* _Task to complete_
If a picture appears in the records, skip it; copy everything else exactly.

* _Listed records_
· · · · · · ·

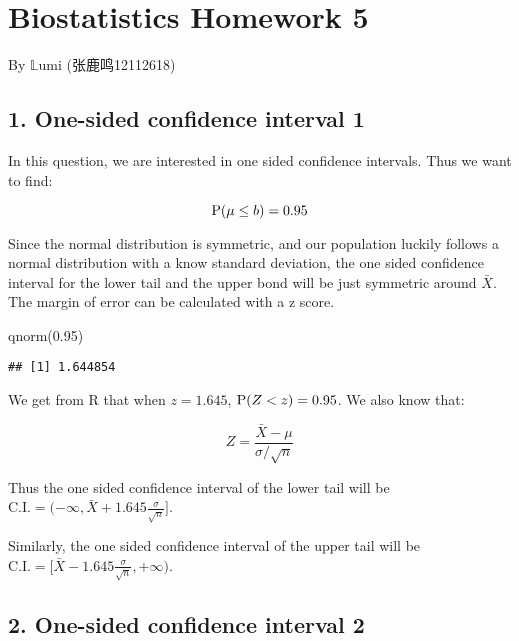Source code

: \documentclass[
]{article}
\author{}
\date{\vspace{-2.5em}}
\newenvironment{Shaded}{\begin{snugshade}}{\end{snugshade}}
\newcommand{\FloatTok}[1]{\textcolor[rgb]{0.00,0.00,0.81}{#1}}
\newcommand{\FunctionTok}[1]{\textcolor[rgb]{0.00,0.00,0.00}{#1}}
\newcommand{\NormalTok}[1]{#1}
\begin{document}
\hypertarget{biostatistics-homework-5}{%
\section{Biostatistics Homework 5}\label{biostatistics-homework-5}}

By \(\mathbb{L}\)umi (张鹿鸣12112618)

\vspace{5mm}

\hypertarget{one-sided-confidence-interval-1}{%
\subsection{1. One-sided confidence interval
1}\label{one-sided-confidence-interval-1}}

In this question, we are interested in one sided confidence intervals.
Thus we want to find:

\[
\text P (\mu \leq b) = 0.95
\]

Since the normal distribution is symmetric, and our population luckily
follows a normal distribution with a know standard deviation, the one
sided confidence interval for the lower tail and the upper bond will be
just symmetric around \(\bar X\). The margin of error can be calculated
with a z score.

\begin{Shaded}
\begin{Highlighting}[]
\FunctionTok{qnorm}\NormalTok{(}\FloatTok{0.95}\NormalTok{)}
\end{Highlighting}
\end{Shaded}

\begin{verbatim}
## [1] 1.644854
\end{verbatim}

We get from R that when \(z = 1.645\), \(\text P (Z < z) = 0.95\). We
also know that:

\[
Z = \frac{\bar X - \mu}{\sigma / \sqrt{n}}
\]

Thus the one sided confidence interval of the lower tail will be
\(\text{C.I.} = (- \infty, \bar X + 1.645 \frac{\sigma}{\sqrt{n}}]\).

Similarly, the one sided confidence interval of the upper tail will be
\(\text{C.I.} = [\bar X - 1.645 \frac{\sigma}{\sqrt{n}}, + \infty)\).

\hypertarget{one-sided-confidence-interval-2}{%
\subsection{2. One-sided confidence interval
2}\label{one-sided-confidence-interval-2}}
\end{document}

· · · · · · ·

* _Answer_
Source code

: \documentclass[
]{article}
\author{}
\date{\vspace{-2.5em}}
\newenvironment{Shaded}{\begin{snugshade}}{\end{snugshade}}
\newcommand{\FloatTok}[1]{\textcolor[rgb]{0.00,0.00,0.81}{#1}}
\newcommand{\FunctionTok}[1]{\textcolor[rgb]{0.00,0.00,0.00}{#1}}
\newcommand{\NormalTok}[1]{#1}
\begin{document}
\hypertarget{biostatistics-homework-5}{%
\section{Biostatistics Homework 5}\label{biostatistics-homework-5}}

By \(\mathbb{L}\)umi (张鹿鸣12112618)

\vspace{5mm}

\hypertarget{one-sided-confidence-interval-1}{%
\subsection{1. One-sided confidence interval
1}\label{one-sided-confidence-interval-1}}

In this question, we are interested in one sided confidence intervals.
Thus we want to find:

\[
\text P (\mu \leq b) = 0.95
\]

Since the normal distribution is symmetric, and our population luckily
follows a normal distribution with a know standard deviation, the one
sided confidence interval for the lower tail and the upper bond will be
just symmetric around \(\bar X\). The margin of error can be calculated
with a z score.

\begin{Shaded}
\begin{Highlighting}[]
\FunctionTok{qnorm}\NormalTok{(}\FloatTok{0.95}\NormalTok{)}
\end{Highlighting}
\end{Shaded}

\begin{verbatim}
## [1] 1.644854
\end{verbatim}

We get from R that when \(z = 1.645\), \(\text P (Z < z) = 0.95\). We
also know that:

\[
Z = \frac{\bar X - \mu}{\sigma / \sqrt{n}}
\]

Thus the one sided confidence interval of the lower tail will be
\(\text{C.I.} = (- \infty, \bar X + 1.645 \frac{\sigma}{\sqrt{n}}]\).

Similarly, the one sided confidence interval of the upper tail will be
\(\text{C.I.} = [\bar X - 1.645 \frac{\sigma}{\sqrt{n}}, + \infty)\).

\hypertarget{one-sided-confidence-interval-2}{%
\subsection{2. One-sided confidence interval
2}\label{one-sided-confidence-interval-2}}
\end{document}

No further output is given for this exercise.